Who is (probably) today's best male tennis player?
- Written by Christopher Drovandi, Professor of Statistics, Queensland University of Technology
When you ask that question, three names come to mind: Roger Federer, Rafael Nadal and Novak Djokovic.
A simple way to compare tennis players is to look at how many grand slam tournaments they have won. That includes victories at the Australian Open, the French Open, Wimbledon in the UK and the US Open.
But this doesn’t take into account how many tournaments they’ve played, which tournaments they’ve played, how far they progressed in each tournament, and who they played against.
Kyodo via AP Images/AAP Image Kelly BarnesProbably the best player
My method estimates the probability of a player winning a match in a grand slam tournament. The player with the highest estimated probability of winning a match is then deemed the best player.
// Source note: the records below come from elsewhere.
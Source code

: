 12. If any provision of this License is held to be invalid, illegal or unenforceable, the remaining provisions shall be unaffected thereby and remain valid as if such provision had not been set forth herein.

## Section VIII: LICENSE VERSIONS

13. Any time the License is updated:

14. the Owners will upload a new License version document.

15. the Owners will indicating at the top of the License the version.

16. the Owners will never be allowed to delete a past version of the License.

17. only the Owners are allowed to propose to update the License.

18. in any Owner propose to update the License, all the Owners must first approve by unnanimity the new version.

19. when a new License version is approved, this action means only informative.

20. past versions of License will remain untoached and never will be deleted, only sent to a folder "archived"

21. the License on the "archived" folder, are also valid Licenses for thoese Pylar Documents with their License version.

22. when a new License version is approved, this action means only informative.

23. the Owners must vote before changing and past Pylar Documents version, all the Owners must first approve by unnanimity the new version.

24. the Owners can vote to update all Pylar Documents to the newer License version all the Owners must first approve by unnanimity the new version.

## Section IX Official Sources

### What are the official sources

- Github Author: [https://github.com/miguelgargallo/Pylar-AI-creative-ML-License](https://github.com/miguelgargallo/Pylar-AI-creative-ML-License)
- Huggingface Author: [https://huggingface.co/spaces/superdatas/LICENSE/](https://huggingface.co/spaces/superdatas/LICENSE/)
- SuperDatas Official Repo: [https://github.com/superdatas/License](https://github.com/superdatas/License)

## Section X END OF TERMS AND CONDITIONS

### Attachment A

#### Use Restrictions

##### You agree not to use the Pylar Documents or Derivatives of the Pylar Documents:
Using probability naturally accommodates how many matches and tournaments the player has played, and acknowledges the strong performance of a player who makes a final but doesn’t win the tournament.
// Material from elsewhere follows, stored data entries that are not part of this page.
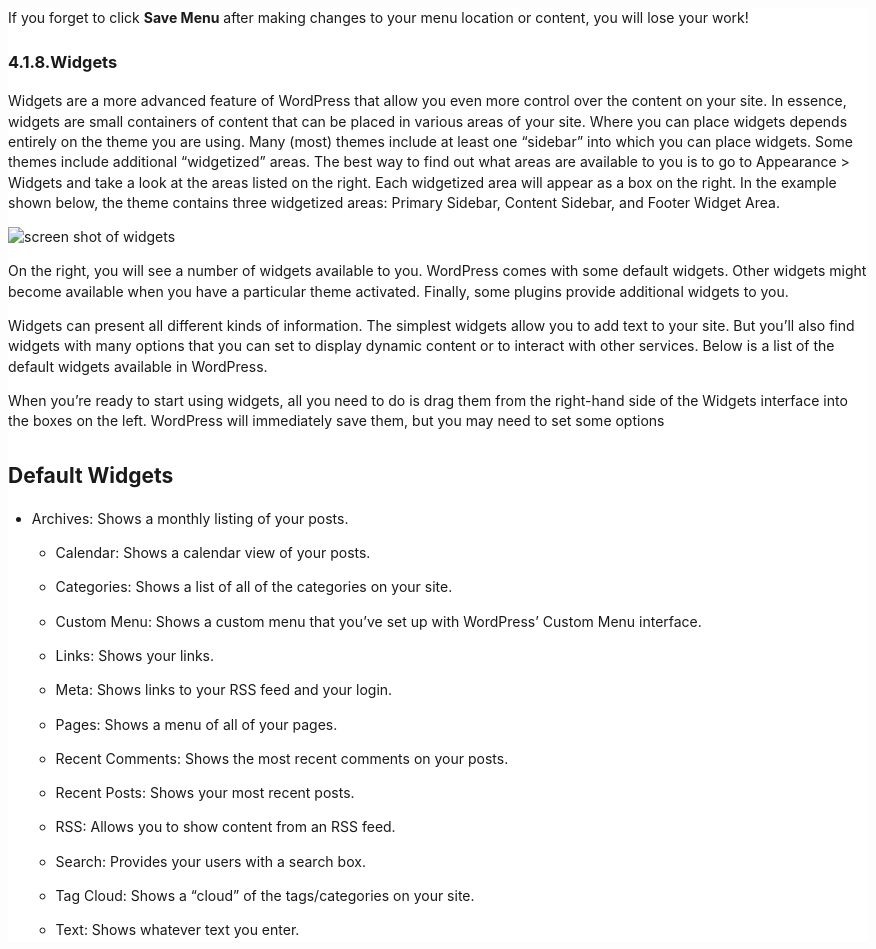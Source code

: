 If you forget to click **Save Menu** after making changes to your menu location or content, you will lose your work!

[comment]: # (feedback link here)

### 4.1.8.Widgets #

Widgets are a more advanced feature of WordPress that allow you even more control over the content on your site. In essence, widgets are small containers of content that can be placed in various areas of your site. Where you can place widgets depends entirely on the theme you are using. Many (most) themes include at least one “sidebar” into which you can place widgets. Some themes include additional “widgetized” areas. The best way to find out what areas are available to you is to go to Appearance > Widgets and take a look at the areas listed on the right. Each widgetized area will appear as a box on the right. In the example shown below, the theme contains three widgetized areas: Primary Sidebar, Content Sidebar, and Footer Widget Area.

![screen shot of widgets](http://sites.haverford.edu/docs/wp-content/uploads/2017/10/4.1-widgets.gif)

On the right, you will see a number of widgets available to you. WordPress comes with some default widgets. Other widgets might become available when you have a particular theme activated. Finally, some plugins provide additional widgets to you.

Widgets can present all different kinds of information. The simplest widgets allow you to add text to your site. But you’ll also find widgets with many options that you can set to display dynamic content or to interact with other services. Below is a list of the default widgets available in WordPress.

When you’re ready to start using widgets, all you need to do is drag them from the right-hand side of the Widgets interface into the boxes on the left. WordPress will immediately save them, but you may need to set some options

Default Widgets
---------------

*   Archives: Shows a monthly listing of your posts.
    
    *   Calendar: Shows a calendar view of your posts.
        
    *   Categories: Shows a list of all of the categories on your site.
        
    *   Custom Menu: Shows a custom menu that you’ve set up with WordPress’ Custom Menu interface.
        
    *   Links: Shows your links.
        
    *   Meta: Shows links to your RSS feed and your login.
        
    *   Pages: Shows a menu of all of your pages.
        
    *   Recent Comments: Shows the most recent comments on your posts.
        
    *   Recent Posts: Shows your most recent posts.
        
    *   RSS: Allows you to show content from an RSS feed.
        
    *   Search: Provides your users with a search box.
        
    *   Tag Cloud: Shows a “cloud” of the tags/categories on your site.
        
    *   Text: Shows whatever text you enter.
The method builds a statistical model to estimate winning probabilities for each player from grand slam data.
By using a technique called regression modelling, it accounts for the fact the winning probability may depend on the quality of the opposition and the grand slam played. For example, some players have preference for hard courts (used at the Australian and US Opens) over clay (used at Roland Garros, home of the French Open).
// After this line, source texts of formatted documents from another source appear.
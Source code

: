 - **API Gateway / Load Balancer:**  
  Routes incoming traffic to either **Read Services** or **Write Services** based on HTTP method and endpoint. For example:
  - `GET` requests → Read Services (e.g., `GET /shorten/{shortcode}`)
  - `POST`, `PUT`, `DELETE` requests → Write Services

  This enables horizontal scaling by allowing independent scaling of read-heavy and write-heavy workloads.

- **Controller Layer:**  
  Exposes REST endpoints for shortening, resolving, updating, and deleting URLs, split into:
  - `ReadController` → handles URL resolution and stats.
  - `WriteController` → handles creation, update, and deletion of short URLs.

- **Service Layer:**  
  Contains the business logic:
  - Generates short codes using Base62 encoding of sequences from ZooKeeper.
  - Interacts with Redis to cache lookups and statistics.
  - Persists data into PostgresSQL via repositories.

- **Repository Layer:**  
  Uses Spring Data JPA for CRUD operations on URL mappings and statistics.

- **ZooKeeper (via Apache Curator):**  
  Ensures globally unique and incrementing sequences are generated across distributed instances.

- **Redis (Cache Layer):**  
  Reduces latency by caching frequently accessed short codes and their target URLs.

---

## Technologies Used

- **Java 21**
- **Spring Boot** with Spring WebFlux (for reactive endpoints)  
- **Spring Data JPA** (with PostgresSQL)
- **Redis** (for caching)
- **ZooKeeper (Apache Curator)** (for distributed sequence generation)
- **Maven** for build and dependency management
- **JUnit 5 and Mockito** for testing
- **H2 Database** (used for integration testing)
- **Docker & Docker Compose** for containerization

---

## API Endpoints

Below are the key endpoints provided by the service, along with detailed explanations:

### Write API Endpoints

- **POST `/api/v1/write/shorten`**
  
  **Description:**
The opposition quality is inferred from their ranking, and we consider five groups: the top 10, top 20, top 50, top 100 and outside the top 100. These group choices are consistent with terminology used by commentators and pundits.
Another advantage of using a statistical model is that we can make the most of the available data, which is quite small given there are only four grand slam tournaments per year.
For example, if the data support it, the model can enforce a similar pattern of performance against the quality of opposition across tournaments. This is a form of “borrowing of strength” to increase the accuracy of probability estimates from small datasets.
AAP Image/Dave HuntOh, the uncertainty
Using a statistical approach allows us to quantify the uncertainty in probability estimates. Here we communicate uncertainty as an interval (lower and upper limit), that contains the true winning probability with a 95% chance.
So, for example, if the estimated winning probability for a player is 0.77 with an interval of 0.63 to 0.86, it means that our best guess of the winning probability is 0.77. But there is a 95% chance the actual winning probability is between 0.63 and 0.86. This tells us how much uncertainty there is about our best guess.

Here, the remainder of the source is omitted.